Today is the sixth anniversary of the World Trade Center attacks. I feel for 9/11 about the same as I do for Hurricane Katrina -- nothing has changed much since it happened, except that I have to take off my shoes, belt, and jacket (soon my bra?) at the airport. I don't feel any safer, but I don't feel in any more danger either considering I'm not much of a threat to terrorists. And as a black woman, I feel that the US government, particularly the Bush administration, is a bigger threat to my wellbeing.
Agence France Presse, reporting on a Zogby International poll of about 1000 Americans, said that eighty-one percent of those surveyed viewed the attacks as the most significant historical event of their lifetimes, with more people on the east coast -- 90 percent -- agreeing with this statement compared to 75 percent on the west coast.
Please tell me they called up 85-year-old Mrs. Johnson, relocated from the Ninth Ward to Fort Worth, and asked her what she thought.
It's unfortunate that the ills of our government were visited on innocent civilians. However, 9/11 did much to shatter the sacred cow image and myth of America, and was quite humbling to our leadership. Of course our leaders do what they always do in response, which is to puff out their chests and go "take somebody out" to defend their territory.
Unfortunately, the rest of us pay for it, like my friends and family who have fought or are fighting over in Iraq. And the 9/11 aftermath, particularly the Special Commission, simply confirmed my long held belief that the US government lies to the American people.
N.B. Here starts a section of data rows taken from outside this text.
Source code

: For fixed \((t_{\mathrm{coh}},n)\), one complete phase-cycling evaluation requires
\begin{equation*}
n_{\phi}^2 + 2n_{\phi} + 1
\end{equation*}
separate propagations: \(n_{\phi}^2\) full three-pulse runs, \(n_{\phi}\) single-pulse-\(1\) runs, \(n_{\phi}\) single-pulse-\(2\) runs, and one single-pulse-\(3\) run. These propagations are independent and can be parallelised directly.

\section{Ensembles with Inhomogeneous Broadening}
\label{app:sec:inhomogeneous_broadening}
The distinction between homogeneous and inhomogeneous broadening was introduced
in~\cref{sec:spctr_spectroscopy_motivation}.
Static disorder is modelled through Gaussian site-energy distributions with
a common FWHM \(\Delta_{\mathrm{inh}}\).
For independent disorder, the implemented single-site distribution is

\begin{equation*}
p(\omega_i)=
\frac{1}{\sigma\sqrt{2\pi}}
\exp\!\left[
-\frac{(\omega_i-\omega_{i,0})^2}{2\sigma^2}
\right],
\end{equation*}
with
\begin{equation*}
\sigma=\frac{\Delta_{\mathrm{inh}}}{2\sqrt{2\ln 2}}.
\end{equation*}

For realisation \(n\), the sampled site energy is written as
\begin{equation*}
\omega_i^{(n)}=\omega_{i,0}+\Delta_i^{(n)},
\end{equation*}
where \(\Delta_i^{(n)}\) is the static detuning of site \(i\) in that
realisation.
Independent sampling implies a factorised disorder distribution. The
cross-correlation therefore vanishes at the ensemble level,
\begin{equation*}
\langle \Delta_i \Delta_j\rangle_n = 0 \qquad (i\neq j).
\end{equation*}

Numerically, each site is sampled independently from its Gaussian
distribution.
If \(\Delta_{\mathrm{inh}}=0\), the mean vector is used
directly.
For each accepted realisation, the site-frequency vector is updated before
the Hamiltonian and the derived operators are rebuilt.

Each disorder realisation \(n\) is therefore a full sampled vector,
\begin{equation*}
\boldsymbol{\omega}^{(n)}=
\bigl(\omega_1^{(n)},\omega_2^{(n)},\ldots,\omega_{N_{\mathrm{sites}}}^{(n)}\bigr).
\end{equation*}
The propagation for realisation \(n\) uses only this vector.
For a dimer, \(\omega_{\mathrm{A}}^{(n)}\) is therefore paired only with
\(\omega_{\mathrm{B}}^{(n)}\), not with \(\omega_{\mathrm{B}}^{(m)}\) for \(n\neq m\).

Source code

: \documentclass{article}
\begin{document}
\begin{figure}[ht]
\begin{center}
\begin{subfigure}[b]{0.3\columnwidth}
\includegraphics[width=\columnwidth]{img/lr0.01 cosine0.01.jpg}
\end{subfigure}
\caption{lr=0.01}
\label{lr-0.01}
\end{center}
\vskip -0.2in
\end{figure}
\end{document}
The more than 1 billion dollar FEMA fund set up to compensate rescue workers has, as of July 18, only paid out 45,000 dollars to a worker who fell off a ladder. (My Sicko blog gives some more relevant info about the ongoing abuses suffered by first responders.)
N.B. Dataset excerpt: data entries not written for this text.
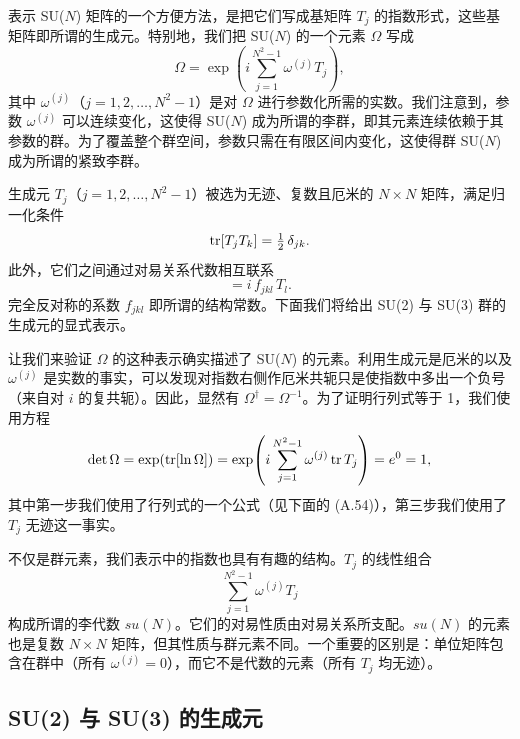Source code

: 表示 SU($N$) 矩阵的一个方便方法，是把它们写成基矩阵 $T_j$ 的指数形式，这些基矩阵即所谓的生成元。特别地，我们把 SU($N$) 的一个元素 $\Omega$ 写成
\begin{equation}
  \Omega = \exp\!\left(i\sum_{j=1}^{N^2-1}\omega^{(j)} T_j\right),
\end{equation}
其中 $\omega^{(j)}$（$j = 1, 2, \ldots, N^2-1$）是对 $\Omega$ 进行参数化所需的实数。我们注意到，参数 $\omega^{(j)}$ 可以连续变化，这使得 SU($N$) 成为所谓的李群，即其元素连续依赖于其参数的群。为了覆盖整个群空间，参数只需在有限区间内变化，这使得群 SU($N$) 成为所谓的紧致李群。

生成元 $T_j$（$j = 1, 2, \ldots, N^2-1$）被选为无迹、复数且厄米的 $N\times N$ 矩阵，满足归一化条件
\begin{equation}
  \tr[T_j T_k] = \half\,\delta_{jk}.
\end{equation}
此外，它们之间通过对易关系代数相互联系
\begin{equation}
  [T_j, T_k] = i\, f_{jkl}\, T_l .
\end{equation}
完全反对称的系数 $f_{jkl}$ 即所谓的结构常数。下面我们将给出 SU(2) 与 SU(3) 群的生成元的显式表示。

让我们来验证 $\Omega$ 的这种表示确实描述了 SU($N$) 的元素。利用生成元是厄米的以及 $\omega^{(j)}$ 是实数的事实，可以发现对指数右侧作厄米共轭只是使指数中多出一个负号（来自对 $i$ 的复共轭）。因此，显然有 $\Omega^\dagger = \Omega^{-1}$。为了证明行列式等于 1，我们使用方程
\begin{equation}
  \det\Omega = \exp(\tr[\ln\Omega])
  = \exp\!\left(i\sum_{j=1}^{N^2-1}\omega^{(j)}\tr T_j\right) = e^0 = 1,
\end{equation}
其中第一步我们使用了行列式的一个公式（见下面的 (A.54)），第三步我们使用了 $T_j$ 无迹这一事实。

不仅是群元素，我们表示中的指数也具有有趣的结构。$T_j$ 的线性组合
\begin{equation}
  \sum_{j=1}^{N^2-1}\omega^{(j)} T_j
\end{equation}
构成所谓的李代数 $su(N)$。它们的对易性质由对易关系所支配。$su(N)$ 的元素也是复数 $N\times N$ 矩阵，但其性质与群元素不同。一个重要的区别是：单位矩阵包含在群中（所有 $\omega^{(j)} = 0$），而它不是代数的元素（所有 $T_j$ 均无迹）。

\subsection{SU(2) 与 SU(3) 的生成元}

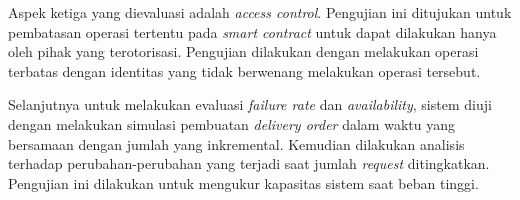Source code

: Aspek ketiga yang dievaluasi adalah \textit{access control}. Pengujian ini ditujukan untuk pembatasan operasi tertentu pada \textit{smart contract} untuk dapat dilakukan hanya oleh pihak yang terotorisasi. Pengujian dilakukan dengan melakukan operasi terbatas dengan identitas yang tidak berwenang melakukan operasi tersebut.

Selanjutnya untuk melakukan evaluasi \textit{failure rate} dan \textit{availability}, sistem diuji dengan melakukan simulasi pembuatan \textit{delivery order} dalam waktu yang bersamaan dengan jumlah yang inkremental. Kemudian dilakukan analisis terhadap perubahan-perubahan yang terjadi saat jumlah \textit{request} ditingkatkan. Pengujian ini dilakukan untuk mengukur kapasitas sistem saat beban tinggi.
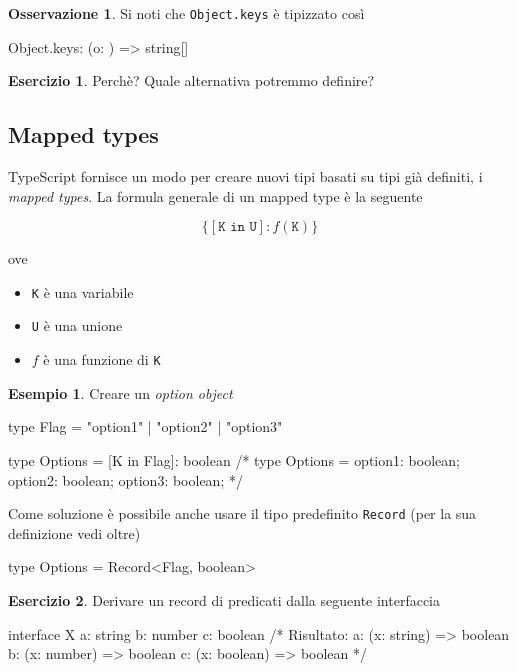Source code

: \documentclass[12pt]{article}
\theoremstyle{definition}
\newtheorem{example}{Esempio}[subsection]
\newtheorem{exercise}{Esercizio}[subsection]
\newtheorem{observation}{Osservazione}[subsection]
\newenvironment{code}
  {\vspace{0.5cm} \VerbatimEnvironment\begin{typescriptcode}}
  {\end{typescriptcode} \vspace{0.2cm}}
\begin{document}
\begin{observation}
Si noti che \texttt{Object.keys} è tipizzato così

\begin{code}
Object.keys: (o: {}) => string[]
\end{code}
\end{observation}

\begin{exercise}
Perchè? Quale alternativa potremmo definire?
\end{exercise}

\subsection{Mapped types}

TypeScript fornisce un modo per creare nuovi tipi basati su tipi già definiti, i \emph{mapped types}.
La formula generale di un mapped type è la seguente

$$
\{ [\texttt{K in U}]: f(\texttt{K}) \}
$$

ove

\begin{itemize}
  \item \texttt{K} è una variabile
  \item \texttt{U} è una unione
  \item $f$ è una funzione di \texttt{K}
\end{itemize}

\begin{example}
Creare un \emph{option object}

\begin{code}
type Flag = "option1" | "option2" | "option3"

type Options = { [K in Flag]: boolean }
/*
type Options = {
    option1: boolean;
    option2: boolean;
    option3: boolean;
}
*/
\end{code}
\end{example}

Come soluzione è possibile anche usare il tipo predefinito \texttt{Record} (per la sua definizione vedi oltre)

\begin{code}
type Options = Record<Flag, boolean>
\end{code}

\begin{exercise}
Derivare un record di predicati dalla seguente interfaccia

\begin{code}
interface X {
  a: string
  b: number
  c: boolean
}
/*
Risultato:
{
  a: (x: string) => boolean
  b: (x: number) => boolean
  c: (x: boolean) => boolean
}
*/
\end{code}
\end{exercise}
\end{document}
A suit has been filed in Manhattan Supreme Court alleging that Mayor Bloomberg and others, who control the fund, have "unethically profited," using 74 million dollars to pay overhead and legal bills to fight workers' claims. That reaffirms my twin belief that the government doesn't keep its promises.
With a reality as sobering as this, who needs conspiracy theories? And frankly speaking, in my opinion, Hurricane Katrina was a more significant litmus test on governmental responsiveness. Tens of thousands of people sat in the Louisiana Superdome for days without power or water. Without power or water. That's all it took for me to acknowledge that those of us living in America are living in a media-concocted fantasy world. Kanye West was right. For some, more than others, that reality is startlingly clear.
The AFRican Blogger
------Zogby International Poll
Conducted September 6-9, 2007
- 62% of Americans said the nation is now better protected against terrorist attacks compared to before Sept. 11, 2007.
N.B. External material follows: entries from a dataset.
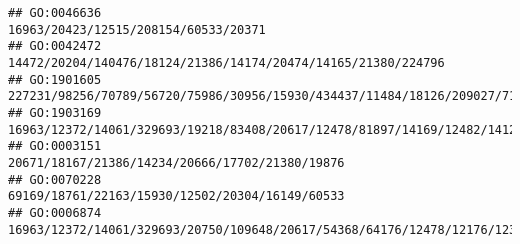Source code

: \documentclass[
]{article}
\begin{document}
\begin{verbatim}
## GO:0046636                                                                                                                                                                                                                                                                                                                                                                         16963/20423/12515/208154/60533/20371
## GO:0042472                                                                                                                                                                                                                                                                                                                                                14472/20204/140476/18124/21386/14174/20474/14165/21380/224796
## GO:1901605                                                                                                                                                                                                                                                                                                                       227231/98256/70789/56720/75986/30956/15930/434437/11484/18126/209027/71275/11720/17986
## GO:1903169                                                                                                                                                                                                                                                                                                                               16963/12372/14061/329693/19218/83408/20617/12478/81897/14169/12482/14126/12766
## GO:0003151                                                                                                                                                                                                                                                                                                                                                              20671/18167/21386/14234/20666/17702/21380/19876
## GO:0070228                                                                                                                                                                                                                                                                                                                                                              69169/18761/22163/15930/12502/20304/16149/60533
## GO:0006874                                                                                                                                                                                                                                                                                         16963/12372/14061/329693/20750/109648/20617/54368/64176/12478/12176/12308/23832/20307/20304/214189/22337/14126/12766

\end{verbatim}
\end{document}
- Another 14% said the nation is less well protected compared to six years ago, and 23% said there is no difference between our preparedness before and after the attacks.
- 91% said they believe the U.S. will be attacked again by terrorists on American soil.
- While 47% believe that attack will come sometime in the next five years, 19% said it could come at any time in the next decade. Another 25% said they expect another attack, but they were unsure when it might take place.
- Just 4% said they believed the U.S. was immune from future terrorist attacks, while 4% were unsure.
- Of those who said a follow-up attack would one day come, 20% said they expected an attack to come against a U.S. food or water source, while 17% expected a terrorist attack to include a disease or poison agent.
- Another 16% said they most expect an attack by car bomb in a crowded area or a mall.
- Just 9% thought a new terrorist attack might come via the Internet against government agencies, while 6% said they most expect the next terrorist attack to include a nuclear weapon.
- Just 2% said they think terrorists will strike again using airplanes.
- In combating terrorism, 34% gave President Bush positive marks for his leadership fighting the way on terror, while 65% gave him negative marks. This is markedly worse than three years ago, when, as he was re-elected, two in three respondents gave the President positive marks for his handling of the war on terror.